1. The Road
At the time I thought it was a flawed film of a flawed book. In retrospect one of the best films I saw this year. Bleak of course, relentless and patriarchal, but like the book it is based on, deep and influential.
2. A Serious Man
This is probably the best film I saw this year, certainly the most thought-provoking. A deceptively complex film from the Coen Brothers, about a Jewish academic in the 1960s and his moral and religious struggles. Like 'No Country For Old men' I think this is a dramatisation of radical uncertainty and faith.
3. 44-inch chest
A philosophical brit-gangster film. How the hell this odd sub-genre arose I don't know, but it's a major strand of British cinema. Like In Bruges this is more theatre than cinema, and I quite enjoyed it at the time, but it's a bit silly.
4. The Crazies
Ibsens 'An Enemy of the People' in zombie-outbreak form, starring Timothy Olyphant. Quite a lot like The Walking Dead. Not overly memorable.
5. The Green Zone
Paul Greengrass thriller starring Matt Damon. This is why Marxists use 'Liberal' as a term of abuse - there is hand-wringing about the war in Iraq, but no overall structural analysis, instead all the evil is attributed to individual bad apples. The corruption is exposed and sterilised by a heroic white guy passing leaked information to the New York Times and the Guardian. Wait.
6. Shutter Island
An excellent performance from Leonardo Di Caprio, in a Hitchcockian psychological thriller which ultimately didn't make a lick of sense. Hard to say anything about it without exploding the premise, but in the end I thought it was more fun to watch than to recollect.
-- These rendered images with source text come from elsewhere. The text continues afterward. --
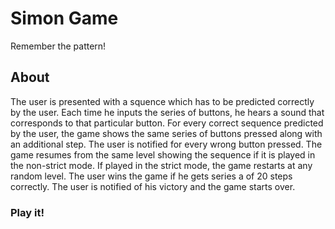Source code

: # Simon Game
Remember the pattern!

## About
The user is presented with a squence which has to be predicted correctly by the user. Each time he inputs the series of buttons, he hears a sound that corresponds to that particular button. For every correct sequence predicted by the user, the game shows the same series of buttons pressed along with an additional step. The user is notified for every wrong button pressed. The game resumes from the same level showing the sequence if it is played in the non-strict mode. If played in the strict mode, the game restarts at any random level. The user wins the game if he gets series a of 20 steps correctly. The user is notified of his victory and the game starts over.

### Play it!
7. I Love You Philip Morris
What a hoot! I really enjoyed this 'taken-from-life' film about amoral con-man Jim Carrey falling in love with Ewan McGregor in prison, and concoting ever more elaborate escape schemes in order to be with his beloved. Though the poor guy this is based on is in hideous solitary confinement right now, as we read this. I assume he's going mad, like Bradley Manning. Sorry, that's a bit of a downer.
8. Centurion
A British film about Roman legionaries having their arses kicked by Picts, over and over again in gory detail. Quite liked the fighting. The overall premise was ridiculous. The legionaries spend a couple of months travelling to civilisation through prehistoric Scotland, but when they get back to the Empire - oh noes - someone built a big wall across the country. That was quick.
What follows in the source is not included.